Enterprise IT has been changing, or evolving if you like. The challenges of IT have grown more complex, spending habits are in flux, and technology adoption patterns are shifting. There are some key forces driving the changes in enterprise IT, but let's take a quick look at the increasing complexity of enterprise IT.
A long time ago (meaning, a few years back), the IT department had only to combat rogue deployments of desktop software in business departments, such as Microsoft Access and Microsoft Excel spreadsheets, the latter of which could often have more business logic than most of today's Web 2.0 applications. Now, however, companies have a plethora of insurgent server-based applications that are proliferating both inside the firewall and outside in the "cloud."
Who's deploying and feeding these guerrilla applications (often of dubious engineering quality and even more questionable security)? It's the users in the business departments [gasps of horror] who are installing and driving adoption independent of IT sanction and governance. The business users are taking matters into their own hands in an effort to improve their productivity and remain competitive. They're turning to easy-to-use and flexible tools like wikis, blogs, lightweight content-management systems, social bookmarking tools, and others that are often grouped under the category of Enterprise 2.0.

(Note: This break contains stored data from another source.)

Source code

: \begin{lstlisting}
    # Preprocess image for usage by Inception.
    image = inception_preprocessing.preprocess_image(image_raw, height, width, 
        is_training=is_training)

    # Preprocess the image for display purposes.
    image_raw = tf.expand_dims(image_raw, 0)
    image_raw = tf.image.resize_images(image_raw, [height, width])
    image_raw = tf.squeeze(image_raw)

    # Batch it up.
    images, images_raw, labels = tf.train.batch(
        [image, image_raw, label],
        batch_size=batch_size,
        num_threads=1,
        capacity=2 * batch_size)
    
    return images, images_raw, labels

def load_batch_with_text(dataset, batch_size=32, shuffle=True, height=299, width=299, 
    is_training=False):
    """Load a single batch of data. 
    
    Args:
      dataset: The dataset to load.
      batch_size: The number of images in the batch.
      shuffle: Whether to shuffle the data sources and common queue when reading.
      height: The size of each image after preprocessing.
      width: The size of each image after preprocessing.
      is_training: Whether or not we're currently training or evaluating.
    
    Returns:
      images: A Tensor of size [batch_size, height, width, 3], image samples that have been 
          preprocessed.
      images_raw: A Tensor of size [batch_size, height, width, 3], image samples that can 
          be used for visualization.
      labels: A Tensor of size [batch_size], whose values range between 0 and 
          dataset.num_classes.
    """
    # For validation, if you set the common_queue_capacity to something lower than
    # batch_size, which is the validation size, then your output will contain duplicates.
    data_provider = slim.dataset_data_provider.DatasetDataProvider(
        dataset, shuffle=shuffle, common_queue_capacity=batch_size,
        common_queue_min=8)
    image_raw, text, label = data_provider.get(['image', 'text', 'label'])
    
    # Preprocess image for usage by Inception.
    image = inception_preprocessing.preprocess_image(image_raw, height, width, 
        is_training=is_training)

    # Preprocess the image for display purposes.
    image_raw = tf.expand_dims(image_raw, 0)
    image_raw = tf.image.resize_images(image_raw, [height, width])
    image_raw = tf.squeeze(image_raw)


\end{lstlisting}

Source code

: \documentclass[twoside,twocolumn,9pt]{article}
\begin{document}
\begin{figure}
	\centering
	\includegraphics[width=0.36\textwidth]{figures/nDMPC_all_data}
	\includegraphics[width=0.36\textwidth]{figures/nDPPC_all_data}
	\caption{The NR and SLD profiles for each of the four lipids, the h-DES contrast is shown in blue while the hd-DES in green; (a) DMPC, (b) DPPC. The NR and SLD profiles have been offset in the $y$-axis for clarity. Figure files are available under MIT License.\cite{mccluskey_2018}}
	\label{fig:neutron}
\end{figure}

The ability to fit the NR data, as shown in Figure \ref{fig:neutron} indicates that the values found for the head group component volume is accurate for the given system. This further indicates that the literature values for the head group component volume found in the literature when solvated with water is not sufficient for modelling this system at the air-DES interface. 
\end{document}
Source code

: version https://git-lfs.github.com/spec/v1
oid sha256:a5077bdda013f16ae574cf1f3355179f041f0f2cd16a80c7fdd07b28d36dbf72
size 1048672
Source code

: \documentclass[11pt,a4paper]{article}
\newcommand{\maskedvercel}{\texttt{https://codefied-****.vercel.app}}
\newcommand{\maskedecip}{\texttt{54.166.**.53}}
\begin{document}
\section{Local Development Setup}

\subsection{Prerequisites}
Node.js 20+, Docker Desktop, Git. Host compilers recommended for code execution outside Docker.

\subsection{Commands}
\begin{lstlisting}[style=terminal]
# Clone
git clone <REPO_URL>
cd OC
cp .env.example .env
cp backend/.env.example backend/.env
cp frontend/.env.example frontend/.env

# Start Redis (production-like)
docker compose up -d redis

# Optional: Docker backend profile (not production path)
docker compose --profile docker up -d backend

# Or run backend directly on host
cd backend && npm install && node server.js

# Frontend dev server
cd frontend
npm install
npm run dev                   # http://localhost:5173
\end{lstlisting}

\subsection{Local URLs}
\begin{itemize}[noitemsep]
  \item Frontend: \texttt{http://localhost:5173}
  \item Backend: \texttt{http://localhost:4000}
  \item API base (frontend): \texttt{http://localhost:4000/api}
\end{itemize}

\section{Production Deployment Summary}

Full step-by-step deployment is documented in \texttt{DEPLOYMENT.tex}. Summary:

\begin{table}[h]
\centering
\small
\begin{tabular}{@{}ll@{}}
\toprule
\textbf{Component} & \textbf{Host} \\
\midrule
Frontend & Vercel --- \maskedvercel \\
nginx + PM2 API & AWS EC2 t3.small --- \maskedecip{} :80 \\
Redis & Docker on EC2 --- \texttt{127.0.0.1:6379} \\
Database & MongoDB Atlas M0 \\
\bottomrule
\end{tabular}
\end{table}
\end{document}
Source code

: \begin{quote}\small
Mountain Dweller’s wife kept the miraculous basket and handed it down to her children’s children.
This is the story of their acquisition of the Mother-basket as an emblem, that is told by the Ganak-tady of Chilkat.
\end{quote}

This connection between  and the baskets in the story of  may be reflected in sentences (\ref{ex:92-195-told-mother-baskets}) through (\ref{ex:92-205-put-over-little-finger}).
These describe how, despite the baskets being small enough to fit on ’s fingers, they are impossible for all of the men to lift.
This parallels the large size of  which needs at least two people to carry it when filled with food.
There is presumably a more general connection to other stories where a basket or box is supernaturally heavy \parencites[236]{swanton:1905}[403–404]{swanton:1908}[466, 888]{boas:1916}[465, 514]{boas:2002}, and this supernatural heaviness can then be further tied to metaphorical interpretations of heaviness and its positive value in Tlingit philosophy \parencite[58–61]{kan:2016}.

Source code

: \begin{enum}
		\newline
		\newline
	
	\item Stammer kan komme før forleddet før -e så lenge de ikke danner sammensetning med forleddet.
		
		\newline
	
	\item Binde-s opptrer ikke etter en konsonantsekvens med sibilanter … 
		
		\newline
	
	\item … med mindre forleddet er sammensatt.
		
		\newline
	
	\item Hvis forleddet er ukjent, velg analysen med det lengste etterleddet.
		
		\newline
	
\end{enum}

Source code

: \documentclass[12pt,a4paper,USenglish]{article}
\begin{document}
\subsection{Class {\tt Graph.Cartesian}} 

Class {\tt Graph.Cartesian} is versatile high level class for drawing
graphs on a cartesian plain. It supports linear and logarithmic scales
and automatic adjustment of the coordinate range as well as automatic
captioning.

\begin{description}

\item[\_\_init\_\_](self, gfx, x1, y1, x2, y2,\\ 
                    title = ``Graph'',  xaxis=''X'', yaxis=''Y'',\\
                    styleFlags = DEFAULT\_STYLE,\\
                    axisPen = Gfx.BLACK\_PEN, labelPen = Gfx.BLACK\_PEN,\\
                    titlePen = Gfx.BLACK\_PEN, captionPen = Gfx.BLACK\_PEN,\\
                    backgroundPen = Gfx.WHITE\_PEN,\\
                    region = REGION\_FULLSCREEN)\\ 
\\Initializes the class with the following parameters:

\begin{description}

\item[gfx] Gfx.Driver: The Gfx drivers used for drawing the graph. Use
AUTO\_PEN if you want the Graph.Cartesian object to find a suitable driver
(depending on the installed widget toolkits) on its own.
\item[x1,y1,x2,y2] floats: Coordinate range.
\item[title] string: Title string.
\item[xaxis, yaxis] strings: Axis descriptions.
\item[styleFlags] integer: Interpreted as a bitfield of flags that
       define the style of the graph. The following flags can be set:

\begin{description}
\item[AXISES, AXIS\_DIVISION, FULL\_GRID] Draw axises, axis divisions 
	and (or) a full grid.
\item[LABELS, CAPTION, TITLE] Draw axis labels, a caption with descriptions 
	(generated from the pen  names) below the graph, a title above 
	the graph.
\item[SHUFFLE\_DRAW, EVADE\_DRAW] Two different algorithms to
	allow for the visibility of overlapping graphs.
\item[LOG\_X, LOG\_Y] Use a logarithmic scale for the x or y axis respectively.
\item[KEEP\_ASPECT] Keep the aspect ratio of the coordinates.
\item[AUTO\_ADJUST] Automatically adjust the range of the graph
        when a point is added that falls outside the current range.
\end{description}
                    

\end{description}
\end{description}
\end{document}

Server-based software applications are considerably more complex than desktop software. Server software has a great diversity of components that have to be kept up to date and/or create security risks. Moreover, server-based software is designed to be open for other systems and users to connect to remotely. Therefore, server-based applications create a raft of potential issues beyond those associated with desktop software.
An ever growing number of insurgent, server-based applications are popping up all over the enterprise intranet. Not only is security an issue, but, because business users are increasingly circumventing IT, corporate data is seeping out of the company intranet and into unknown data silos. This tendency is being fueled foremost by the business users' needs; however, also affecting the trend is the growing number of free online applications and open-source tools that are relatively easy to install. Finally, virtualization, which makes installing complex server software a snap, is playing an active role in the "insurgency."
The solution for IT used to be to push back, consolidate, and lock down. This option doesn't exist any longer. Now business users are more capable of deploying software or can simply take their technology needs to the cloud with SaaS offerings. The savvy IT department's only real choice is to embrace, standardize, and federate. In doing so, there are some key factors for the IT professional to consider.
- Open systems: Make sure applications you're standardizing on aren't going to create vendor or data lock-in.
- Standards: The apps you standardize on must be storing data in a reusable format. Stay away from anything that's storing in plain-text or non-standard formats (wikitext, etc.).
- Platforms: Make certain all your standard apps have robust APIs. If not, you'll be kicking yourself later as you begin federating these end points and making these disparate systems talk.
The savvy IT professional has more tools available than ever for fulfilling the needs of the business users. Indeed IT, with the right tools, can be a real hero to the business units by selecting the right tools and delivering these in a secure manner. This is especially true if the new tools are delivered in conjunction with data from legacy systems that the business units have never been able to easily get at. There's a wealth of free (or low cost) and open-source software out there for IT to evaluate. In coming posts I'll chat with you about the pros and cons of utilizing some of these tools in the corporate IT environment.